# Analysis and Visualization of Complex Agro-Environmental Data
---

In [3]:
import math


## Types of data and data collections in Python 

The following data types can be used in base python:
* **boolean**
* **integer**
* **float**
* **string**
* **none**
* complex
* object

Built-in python data types to store collections of data

* **list** (python built-in data type)
* **dictionary** (python built-in data type)
* **tuple** (python built-in data type)
* set (python built-in data type)

Numpy data types
* **arrays**

Pandas data types
* **DataFrames**
* **Series**

Here we will focus on the **bolded** ones

Try to connect these types to the data types mentioned in Lesson 02.

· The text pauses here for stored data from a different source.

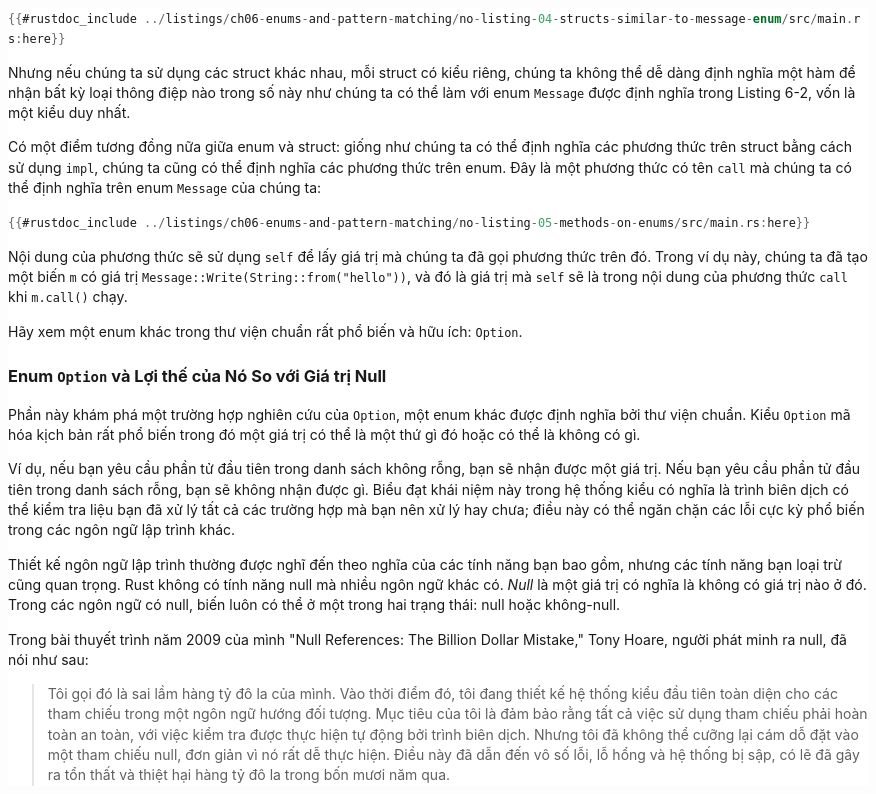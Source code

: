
 ```rust
{{#rustdoc_include ../listings/ch06-enums-and-pattern-matching/no-listing-04-structs-similar-to-message-enum/src/main.rs:here}}
```

Nhưng nếu chúng ta sử dụng các struct khác nhau, mỗi struct có kiểu riêng, chúng
ta không thể dễ dàng định nghĩa một hàm để nhận bất kỳ loại thông điệp nào trong
số này như chúng ta có thể làm với enum `Message` được định nghĩa trong Listing
6-2, vốn là một kiểu duy nhất.

Có một điểm tương đồng nữa giữa enum và struct: giống như chúng ta có thể định
nghĩa các phương thức trên struct bằng cách sử dụng `impl`, chúng ta cũng có thể
định nghĩa các phương thức trên enum. Đây là một phương thức có tên `call` mà
chúng ta có thể định nghĩa trên enum `Message` của chúng ta:

```rust
{{#rustdoc_include ../listings/ch06-enums-and-pattern-matching/no-listing-05-methods-on-enums/src/main.rs:here}}
```

Nội dung của phương thức sẽ sử dụng `self` để lấy giá trị mà chúng ta đã gọi
phương thức trên đó. Trong ví dụ này, chúng ta đã tạo một biến `m` có giá trị
`Message::Write(String::from("hello"))`, và đó là giá trị mà `self` sẽ là trong
nội dung của phương thức `call` khi `m.call()` chạy.

Hãy xem một enum khác trong thư viện chuẩn rất phổ biến và hữu ích: `Option`.

### Enum `Option` và Lợi thế của Nó So với Giá trị Null

Phần này khám phá một trường hợp nghiên cứu của `Option`, một enum khác được
định nghĩa bởi thư viện chuẩn. Kiểu `Option` mã hóa kịch bản rất phổ biến trong
đó một giá trị có thể là một thứ gì đó hoặc có thể là không có gì.

Ví dụ, nếu bạn yêu cầu phần tử đầu tiên trong danh sách không rỗng, bạn sẽ nhận
được một giá trị. Nếu bạn yêu cầu phần tử đầu tiên trong danh sách rỗng, bạn sẽ
không nhận được gì. Biểu đạt khái niệm này trong hệ thống kiểu có nghĩa là trình
biên dịch có thể kiểm tra liệu bạn đã xử lý tất cả các trường hợp mà bạn nên xử
lý hay chưa; điều này có thể ngăn chặn các lỗi cực kỳ phổ biến trong các ngôn
ngữ lập trình khác.

Thiết kế ngôn ngữ lập trình thường được nghĩ đến theo nghĩa của các tính năng
bạn bao gồm, nhưng các tính năng bạn loại trừ cũng quan trọng. Rust không có
tính năng null mà nhiều ngôn ngữ khác có. _Null_ là một giá trị có nghĩa là
không có giá trị nào ở đó. Trong các ngôn ngữ có null, biến luôn có thể ở một
trong hai trạng thái: null hoặc không-null.

Trong bài thuyết trình năm 2009 của mình "Null References: The Billion Dollar
Mistake," Tony Hoare, người phát minh ra null, đã nói như sau:

> Tôi gọi đó là sai lầm hàng tỷ đô la của mình. Vào thời điểm đó, tôi đang thiết
> kế hệ thống kiểu đầu tiên toàn diện cho các tham chiếu trong một ngôn ngữ
> hướng đối tượng. Mục tiêu của tôi là đảm bảo rằng tất cả việc sử dụng tham
> chiếu phải hoàn toàn an toàn, với việc kiểm tra được thực hiện tự động bởi
> trình biên dịch. Nhưng tôi đã không thể cưỡng lại cám dỗ đặt vào một tham
> chiếu null, đơn giản vì nó rất dễ thực hiện. Điều này đã dẫn đến vô số lỗi, lỗ
> hổng và hệ thống bị sập, có lẽ đã gây ra tổn thất và thiệt hại hàng tỷ đô la
> trong bốn mươi năm qua.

###  Numerical or Quantitative (taking the mean makes sense)
* Discrete
    * Integer (int) #Stored exactly
* Continuous
    * Float (float) #Stored similarly to scientific notation. Allows for decimal places but loses precision.

**Integer**

In [None]:
type(24)

In [None]:
type(0)

In [None]:
type(-3)

In [None]:
#return the mean from an integer list
numbers = [2, 3, 4, 5]
print(sum(numbers)/len(numbers))
type(sum(numbers)/len(numbers))

**Float**

In [None]:
3/5

In [None]:
6*10**(-1)

In [None]:
type(math.pi)

In [None]:
type(4.0)

In [None]:
# Try taking the mean
numbers = [math.pi, 3/5, 4.1]
type(sum(numbers)/len(numbers))

### Categorical or Qualitative
* Nominal
    * Boolean (bool)
    * String (str)
    * None (NoneType)
* Ordinal
    * Only defined by how you use the data
    * Often important when creating visuals
    * Lists can hold ordinal information because they have indices

**Boolean**

In [None]:
# Boolean
type(True)

In [23]:
# Boolean
if 6 < 5:
    print("Yes!")

In [None]:
type(None is None)

In [None]:
myList = [True, 6<5, 1==3, None is None]
for element in myList:
    print(type(element))

In [None]:
print(sum(myList)/len(myList))
type(sum(myList)/len(myList))

**String**

In [None]:
type("This sentence makes sense")

In [None]:
type("math.pi")

In [None]:
strList = ['dog', 'koala', 'goose']
sum(strList)/len(strList)

**Nonetype**

Used to define a null variable or object. It is the value a function returns when there is no return statement in the function

In [None]:
# None
type(None)

In [None]:
# None
x = None
type(x)

In [None]:
def no_return():
     pass # Used as a placeholder for future code - to avoid getting an error when empty code is not allowed. 

print(no_return())

In [None]:
def no_data():
     pass # Used as a placeholder for future code - to avoid getting an error when empty code is not allowed. 

print(no_data())

In [None]:
var = None
if var is None:
  print("None")
else:
  print("Not None")

In [None]:
noneList = [None]*5
sum(noneList)/len(noneList) # can't compute the mean

### Built-in python data types to store collections of data
**Lists**

Used to store multiple items in a single variable.

In [None]:
# List
myList = [1, 1.1, "This is a sentence", None]
for element in myList:
    print(type(element))

In [None]:
sum(myList)/len(myList) # can't compute the mean

In [None]:
# List
myList = [1, 2, 3]
for element in myList:
    print(type(element))
sum(myList)/len(myList) # note that this outputs a float

In [None]:
myList = ['third', 'first', 'medium', 'small', 'large']
myList[0]

In [None]:
myList.sort()
myList

**Dictionaries**

Dictionaries are used to store data values in key:value pairs.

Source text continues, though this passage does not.